What the exercise asks:
What is needed is a word-for-word copy of every record below, minus the pictures.

Saved entries:
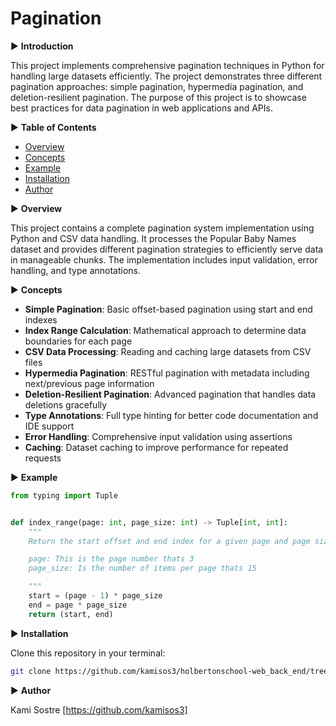 # Pagination

▶ **Introduction**

This project implements comprehensive pagination techniques in Python for handling large datasets efficiently. The project demonstrates three different pagination approaches: simple pagination, hypermedia pagination, and deletion-resilient pagination. The purpose of this project is to showcase best practices for data pagination in web applications and APIs.


▶ **Table of Contents**

- [Overview](#overview)
- [Concepts](#concepts)
- [Example](#example)
- [Installation](#installation)
- [Author](#author)


▶ **Overview**

This project contains a complete pagination system implementation using Python and CSV data handling. It processes the Popular Baby Names dataset and provides different pagination strategies to efficiently serve data in manageable chunks. The implementation includes input validation, error handling, and type annotations.


▶ **Concepts**

- **Simple Pagination**: Basic offset-based pagination using start and end indexes
- **Index Range Calculation**: Mathematical approach to determine data boundaries for each page
- **CSV Data Processing**: Reading and caching large datasets from CSV files
- **Hypermedia Pagination**: RESTful pagination with metadata including next/previous page information
- **Deletion-Resilient Pagination**: Advanced pagination that handles data deletions gracefully
- **Type Annotations**: Full type hinting for better code documentation and IDE support
- **Error Handling**: Comprehensive input validation using assertions
- **Caching**: Dataset caching to improve performance for repeated requests


▶ **Example**

```python
from typing import Tuple


def index_range(page: int, page_size: int) -> Tuple[int, int]:
    """
    Return the start offset and end index for a given page and page size

    page: This is the page number thats 3
    page_size: Is the number of items per page thats 15

    """
    start = (page - 1) * page_size
    end = page * page_size
    return (start, end)
```


▶ **Installation**


Clone this repository in your terminal:

```bash
git clone https://github.com/kamisos3/holbertonschool-web_back_end/tree/main/pagination
```

▶ **Author**


Kami Sostre [https://github.com/kamisos3]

Answer section:
 # Pagination

▶ **Introduction**

This project implements comprehensive pagination techniques in Python for handling large datasets efficiently. The project demonstrates three different pagination approaches: simple pagination, hypermedia pagination, and deletion-resilient pagination. The purpose of this project is to showcase best practices for data pagination in web applications and APIs.


▶ **Table of Contents**

- [Overview](#overview)
- [Concepts](#concepts)
- [Example](#example)
- [Installation](#installation)
- [Author](#author)


▶ **Overview**

This project contains a complete pagination system implementation using Python and CSV data handling. It processes the Popular Baby Names dataset and provides different pagination strategies to efficiently serve data in manageable chunks. The implementation includes input validation, error handling, and type annotations.


▶ **Concepts**

- **Simple Pagination**: Basic offset-based pagination using start and end indexes
- **Index Range Calculation**: Mathematical approach to determine data boundaries for each page
- **CSV Data Processing**: Reading and caching large datasets from CSV files
- **Hypermedia Pagination**: RESTful pagination with metadata including next/previous page information
- **Deletion-Resilient Pagination**: Advanced pagination that handles data deletions gracefully
- **Type Annotations**: Full type hinting for better code documentation and IDE support
- **Error Handling**: Comprehensive input validation using assertions
- **Caching**: Dataset caching to improve performance for repeated requests


▶ **Example**

```python
from typing import Tuple


def index_range(page: int, page_size: int) -> Tuple[int, int]:
    """
    Return the start offset and end index for a given page and page size

    page: This is the page number thats 3
    page_size: Is the number of items per page thats 15

    """
    start = (page - 1) * page_size
    end = page * page_size
    return (start, end)
```


▶ **Installation**


Clone this repository in your terminal:

```bash
git clone https://github.com/kamisos3/holbertonschool-web_back_end/tree/main/pagination
```

▶ **Author**


Kami Sostre [https://github.com/kamisos3]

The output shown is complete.